» Action item:
An exact transcription of every record below is required, with the pictures left out.
[Opening Supplied data section]
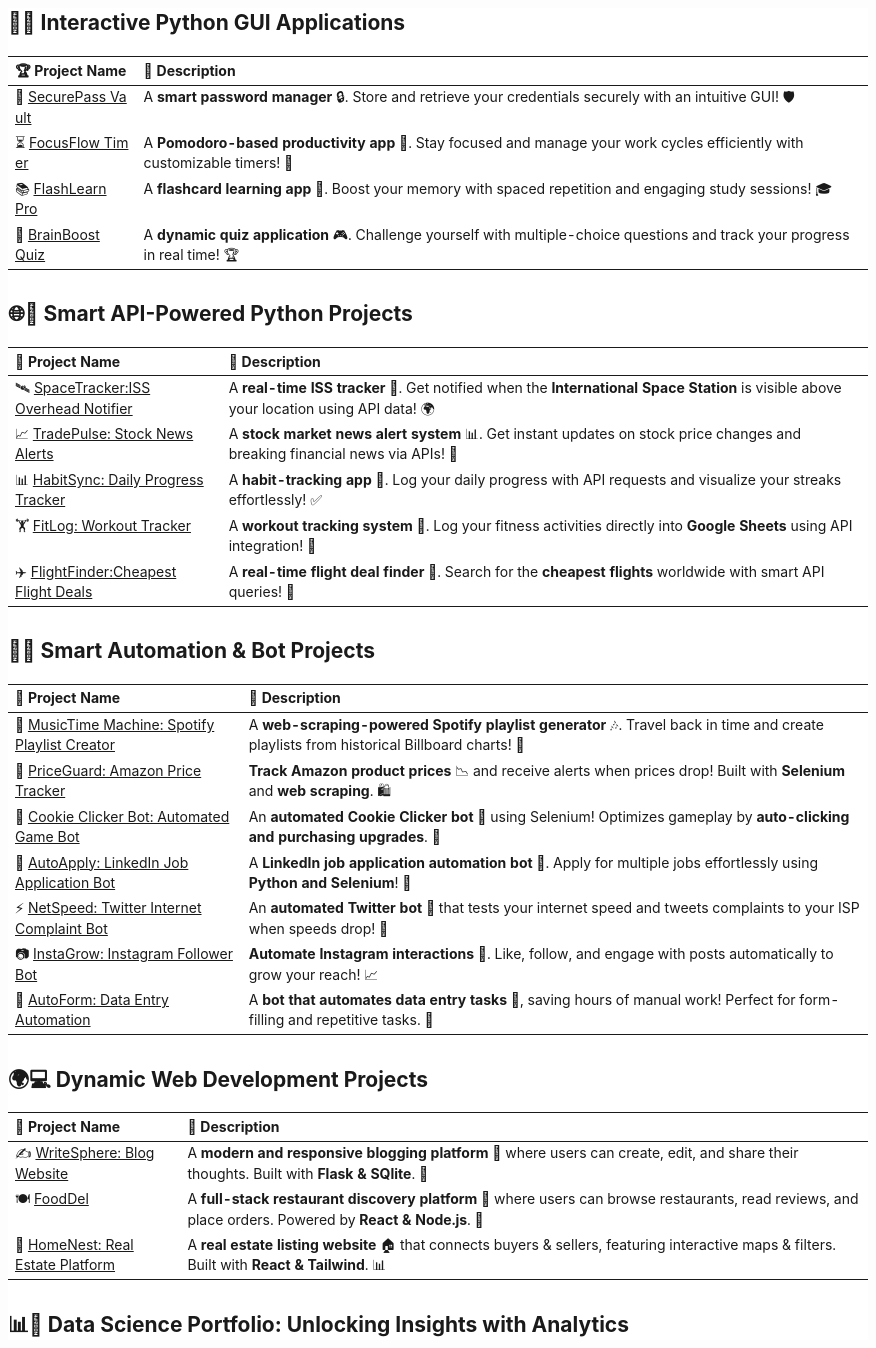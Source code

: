 ## 🎨🐍 Interactive Python GUI Applications  
| 🏆 Project Name | 📝 Description |  
| :-- | :-- |  
| 🔑&nbsp;[SecurePass&nbsp;Vault](https://github.com/AftabMadni/Password-Manager-GUI) | A **smart password manager**  🔒. Store and retrieve your credentials securely with an intuitive GUI! 🛡️ |  
| ⏳&nbsp;[FocusFlow&nbsp;Timer](https://github.com/AftabMadni/Pomodoro-GUI-Application) | A **Pomodoro-based productivity app** 🍅. Stay focused and manage your work cycles efficiently with customizable timers! 📅 |  
| 📚&nbsp;[FlashLearn Pro](https://github.com/AftabMadni/Flash-Card-GUI) | A **flashcard learning app** 🧠. Boost your memory with spaced repetition and engaging study sessions! 🎓 |  
| 🎯&nbsp;[BrainBoost Quiz](https://github.com/AftabMadni/GUI-Quiz-App) | A **dynamic quiz application** 🎮. Challenge yourself with multiple-choice questions and track your progress in real time! 🏆 |  

## 🌐📡 Smart API-Powered Python Projects  
| 🚀 Project Name | 📝 Description |  
| :-- | :-- |  
| 🛰️&nbsp;[SpaceTracker:ISS Overhead Notifier](https://github.com/AftabMadni/ISS-Overhead-Notifier) | A **real-time ISS tracker** 🚀. Get notified when the **International Space Station** is visible above your location using API data! 🌍 |  
| 📈&nbsp;[TradePulse: Stock News Alerts](https://github.com/AftabMadni/Stock-Trading-New-Alert) | A **stock market news alert system** 📊. Get instant updates on stock price changes and breaking financial news via APIs! 🔔 |  
| 📊&nbsp;[HabitSync: Daily Progress Tracker](https://github.com/AftabMadni/Habit-Tracker) | A **habit-tracking app** 📅. Log your daily progress with API requests and visualize your streaks effortlessly! ✅ |  
| 🏋️&nbsp;[FitLog: Workout Tracker](https://github.com/AftabMadni/Workout-Tracking) | A **workout tracking system** 💪. Log your fitness activities directly into **Google Sheets** using API integration! 📑 |  
| ✈️&nbsp;[FlightFinder:Cheapest Flight Deals](https://github.com/AftabMadni/Cheapest-Flight-Search) | A **real-time flight deal finder** 🛫. Search for the **cheapest flights** worldwide with smart API queries! 💸 |  

## 🤖🔗 Smart Automation & Bot Projects  
| 🤖 Project Name | 📝 Description |  
| :-- | :-- |  
| 🎵&nbsp;[MusicTime Machine: Spotify Playlist Creator](https://github.com/AftabMadni/Spotify-Playlist-Creator) | A **web-scraping-powered Spotify playlist generator** 🎶. Travel back in time and create playlists from historical Billboard charts! 📅 |  
| 🛒&nbsp;[PriceGuard: Amazon Price Tracker](https://github.com/aftabmadni/amazon-price-tracker) | **Track Amazon product prices** 📉 and receive alerts when prices drop! Built with **Selenium** and **web scraping**. 🛍️ |  
| 🍪&nbsp;[Cookie Clicker Bot: Automated Game Bot](https://github.com/AftabMadni/Cookie-Clicker-Bot) | An **automated Cookie Clicker bot** 🍪 using Selenium! Optimizes gameplay by **auto-clicking and purchasing upgrades**. 🚀 |  
| 💼&nbsp;[AutoApply: LinkedIn Job Application Bot](https://github.com/AftabMadni/Job-Application-Bot) | A **LinkedIn job application automation bot** 💼. Apply for multiple jobs effortlessly using **Python and Selenium**! 📄 |  
| ⚡&nbsp;[NetSpeed: Twitter Internet Complaint Bot](https://github.com/AftabMadni/Internet-Speed-Complaint-Bot) | An **automated Twitter bot** 📡 that tests your internet speed and tweets complaints to your ISP when speeds drop! 📢 |  
| 📷&nbsp;[InstaGrow: Instagram Follower Bot](https://github.com/AftabMadni/Instagram-Follower-Bot) | **Automate Instagram interactions** 🤳. Like, follow, and engage with posts automatically to grow your reach! 📈 |  
| 📑&nbsp;[AutoForm: Data Entry Automation](https://github.com/AftabMadni/Data-Entry-Bot) | A **bot that automates data entry tasks** 📝, saving hours of manual work! Perfect for form-filling and repetitive tasks. 🔄 |  

## 🌍💻 Dynamic Web Development Projects  
| 🌟 Project Name | 📝 Description |  
| :-- | :-- |  
| ✍️&nbsp;[WriteSphere: Blog Website](https://github.com/AftabMadni/Blog-Website) | A **modern and responsive blogging platform** 📝 where users can create, edit, and share their thoughts. Built with **Flask & SQlite**. 📖 |  
| 🍽️&nbsp;[FoodDel](https://github.com/aftabmadni/tomato-clone) | A **full-stack restaurant discovery platform** 🍕 where users can browse restaurants, read reviews, and place orders. Powered by **React & Node.js**. 🍔 |  
| 🏡&nbsp;[HomeNest: Real Estate Platform](https://github.com/aftabmadni/real-estate) | A **real estate listing website** 🏠 that connects buyers & sellers, featuring interactive maps & filters. Built with **React & Tailwind**. 📊 |  

## 📊🤖 Data Science Portfolio: Unlocking Insights with  Analytics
[Closing Supplied data section]
» Answer box:
Source code

: ## 🎨🐍 Interactive Python GUI Applications  
| 🏆 Project Name | 📝 Description |  
| :-- | :-- |  
| 🔑&nbsp;[SecurePass&nbsp;Vault](https://github.com/AftabMadni/Password-Manager-GUI) | A **smart password manager**  🔒. Store and retrieve your credentials securely with an intuitive GUI! 🛡️ |  
| ⏳&nbsp;[FocusFlow&nbsp;Timer](https://github.com/AftabMadni/Pomodoro-GUI-Application) | A **Pomodoro-based productivity app** 🍅. Stay focused and manage your work cycles efficiently with customizable timers! 📅 |  
| 📚&nbsp;[FlashLearn Pro](https://github.com/AftabMadni/Flash-Card-GUI) | A **flashcard learning app** 🧠. Boost your memory with spaced repetition and engaging study sessions! 🎓 |  
| 🎯&nbsp;[BrainBoost Quiz](https://github.com/AftabMadni/GUI-Quiz-App) | A **dynamic quiz application** 🎮. Challenge yourself with multiple-choice questions and track your progress in real time! 🏆 |  

## 🌐📡 Smart API-Powered Python Projects  
| 🚀 Project Name | 📝 Description |  
| :-- | :-- |  
| 🛰️&nbsp;[SpaceTracker:ISS Overhead Notifier](https://github.com/AftabMadni/ISS-Overhead-Notifier) | A **real-time ISS tracker** 🚀. Get notified when the **International Space Station** is visible above your location using API data! 🌍 |  
| 📈&nbsp;[TradePulse: Stock News Alerts](https://github.com/AftabMadni/Stock-Trading-New-Alert) | A **stock market news alert system** 📊. Get instant updates on stock price changes and breaking financial news via APIs! 🔔 |  
| 📊&nbsp;[HabitSync: Daily Progress Tracker](https://github.com/AftabMadni/Habit-Tracker) | A **habit-tracking app** 📅. Log your daily progress with API requests and visualize your streaks effortlessly! ✅ |  
| 🏋️&nbsp;[FitLog: Workout Tracker](https://github.com/AftabMadni/Workout-Tracking) | A **workout tracking system** 💪. Log your fitness activities directly into **Google Sheets** using API integration! 📑 |  
| ✈️&nbsp;[FlightFinder:Cheapest Flight Deals](https://github.com/AftabMadni/Cheapest-Flight-Search) | A **real-time flight deal finder** 🛫. Search for the **cheapest flights** worldwide with smart API queries! 💸 |  

## 🤖🔗 Smart Automation & Bot Projects  
| 🤖 Project Name | 📝 Description |  
| :-- | :-- |  
| 🎵&nbsp;[MusicTime Machine: Spotify Playlist Creator](https://github.com/AftabMadni/Spotify-Playlist-Creator) | A **web-scraping-powered Spotify playlist generator** 🎶. Travel back in time and create playlists from historical Billboard charts! 📅 |  
| 🛒&nbsp;[PriceGuard: Amazon Price Tracker](https://github.com/aftabmadni/amazon-price-tracker) | **Track Amazon product prices** 📉 and receive alerts when prices drop! Built with **Selenium** and **web scraping**. 🛍️ |  
| 🍪&nbsp;[Cookie Clicker Bot: Automated Game Bot](https://github.com/AftabMadni/Cookie-Clicker-Bot) | An **automated Cookie Clicker bot** 🍪 using Selenium! Optimizes gameplay by **auto-clicking and purchasing upgrades**. 🚀 |  
| 💼&nbsp;[AutoApply: LinkedIn Job Application Bot](https://github.com/AftabMadni/Job-Application-Bot) | A **LinkedIn job application automation bot** 💼. Apply for multiple jobs effortlessly using **Python and Selenium**! 📄 |  
| ⚡&nbsp;[NetSpeed: Twitter Internet Complaint Bot](https://github.com/AftabMadni/Internet-Speed-Complaint-Bot) | An **automated Twitter bot** 📡 that tests your internet speed and tweets complaints to your ISP when speeds drop! 📢 |  
| 📷&nbsp;[InstaGrow: Instagram Follower Bot](https://github.com/AftabMadni/Instagram-Follower-Bot) | **Automate Instagram interactions** 🤳. Like, follow, and engage with posts automatically to grow your reach! 📈 |  
| 📑&nbsp;[AutoForm: Data Entry Automation](https://github.com/AftabMadni/Data-Entry-Bot) | A **bot that automates data entry tasks** 📝, saving hours of manual work! Perfect for form-filling and repetitive tasks. 🔄 |  

## 🌍💻 Dynamic Web Development Projects  
| 🌟 Project Name | 📝 Description |  
| :-- | :-- |  
| ✍️&nbsp;[WriteSphere: Blog Website](https://github.com/AftabMadni/Blog-Website) | A **modern and responsive blogging platform** 📝 where users can create, edit, and share their thoughts. Built with **Flask & SQlite**. 📖 |  
| 🍽️&nbsp;[FoodDel](https://github.com/aftabmadni/tomato-clone) | A **full-stack restaurant discovery platform** 🍕 where users can browse restaurants, read reviews, and place orders. Powered by **React & Node.js**. 🍔 |  
| 🏡&nbsp;[HomeNest: Real Estate Platform](https://github.com/aftabmadni/real-estate) | A **real estate listing website** 🏠 that connects buyers & sellers, featuring interactive maps & filters. Built with **React & Tailwind**. 📊 |  

## 📊🤖 Data Science Portfolio: Unlocking Insights with  Analytics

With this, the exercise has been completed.